I’m pretty sure these days the closest thing to that miracle woman is a midwife. Sort of like a pregnancy pal. She provides advice and guides a woman from pregnancy through birth. Talk about a bond. My thought was that if I had a midwife, I wasn’t letting her go after a nine-month relationship. She’d have to come home and live with us. Forever! Sadly, I found no widwives in our area who were willing to do that.
And what’s more relaxing than a warm bath? So maybe a water birth is more your style. There’s research on both sides, for and against. But taking a bath is like a Calgon moment for me. I just couldn’t get past the idea that soaking in a bath would always lead to a birth. Never mind all that stuff they taught us in health class about what had to happen nine months before that.
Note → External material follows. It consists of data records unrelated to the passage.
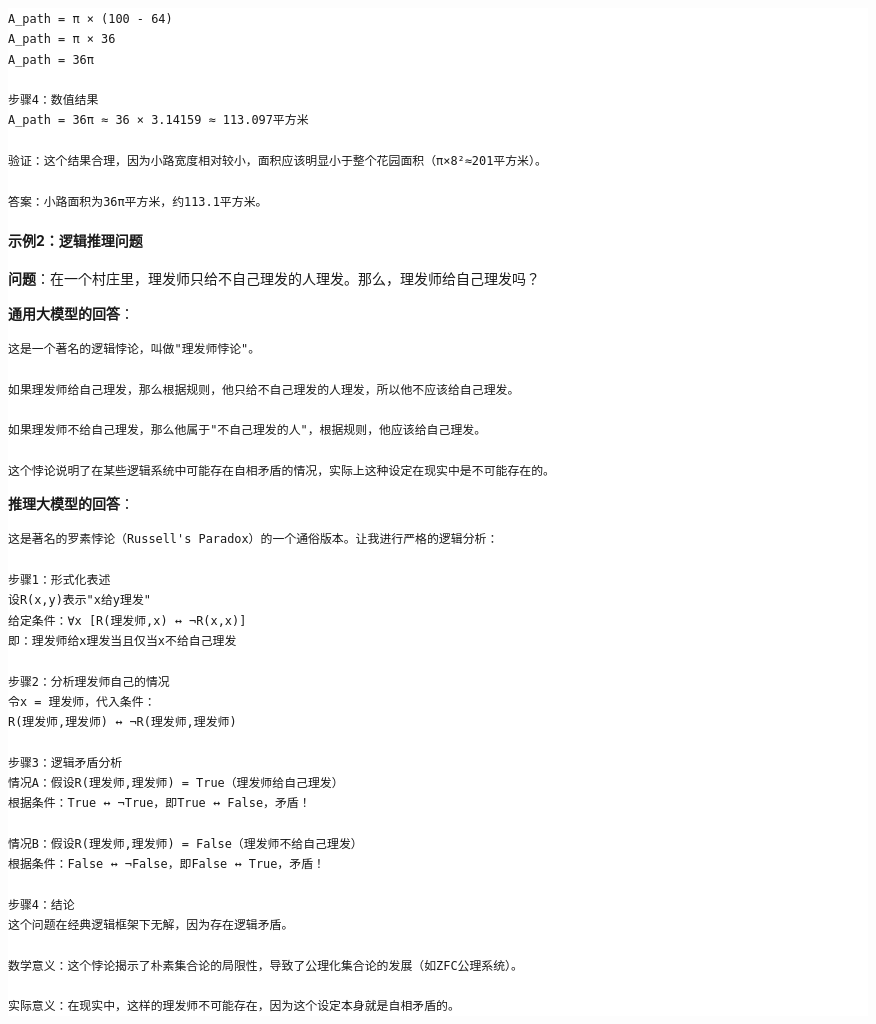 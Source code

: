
 ```text
A_path = π × (100 - 64)
A_path = π × 36
A_path = 36π

步骤4：数值结果
A_path = 36π ≈ 36 × 3.14159 ≈ 113.097平方米

验证：这个结果合理，因为小路宽度相对较小，面积应该明显小于整个花园面积（π×8²≈201平方米）。

答案：小路面积为36π平方米，约113.1平方米。
```

#### 示例2：逻辑推理问题

**问题**：在一个村庄里，理发师只给不自己理发的人理发。那么，理发师给自己理发吗？

**通用大模型的回答**：
```text
这是一个著名的逻辑悖论，叫做"理发师悖论"。

如果理发师给自己理发，那么根据规则，他只给不自己理发的人理发，所以他不应该给自己理发。

如果理发师不给自己理发，那么他属于"不自己理发的人"，根据规则，他应该给自己理发。

这个悖论说明了在某些逻辑系统中可能存在自相矛盾的情况，实际上这种设定在现实中是不可能存在的。
```

**推理大模型的回答**：
```text
这是著名的罗素悖论（Russell's Paradox）的一个通俗版本。让我进行严格的逻辑分析：

步骤1：形式化表述
设R(x,y)表示"x给y理发"
给定条件：∀x [R(理发师,x) ↔ ¬R(x,x)]
即：理发师给x理发当且仅当x不给自己理发

步骤2：分析理发师自己的情况
令x = 理发师，代入条件：
R(理发师,理发师) ↔ ¬R(理发师,理发师)

步骤3：逻辑矛盾分析
情况A：假设R(理发师,理发师) = True（理发师给自己理发）
根据条件：True ↔ ¬True，即True ↔ False，矛盾！

情况B：假设R(理发师,理发师) = False（理发师不给自己理发）
根据条件：False ↔ ¬False，即False ↔ True，矛盾！

步骤4：结论
这个问题在经典逻辑框架下无解，因为存在逻辑矛盾。

数学意义：这个悖论揭示了朴素集合论的局限性，导致了公理化集合论的发展（如ZFC公理系统）。

实际意义：在现实中，这样的理发师不可能存在，因为这个设定本身就是自相矛盾的。
```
Some very brave moms may choose to give birth at home. And we now return to Little House on the Prairie. On one hand, it makes so much sense. It’s your home. The very place you will be raising your child. But on the other hand, there’s something to be said for all the stuff hospitals have that your house doesn’t—like ’round-the-clock trained staff, beds that adjust with the touch of a button, and food delivered to your room. Then again, I was the mom who also thought a plunger would have been handy during delivery.
It’s probably best to consider all your options. Just be prepared that as things evolve, you may need to change it up with a tub of water, your queen-size bed, or that lady who scares the bears away. And keep an eye out for the plunger.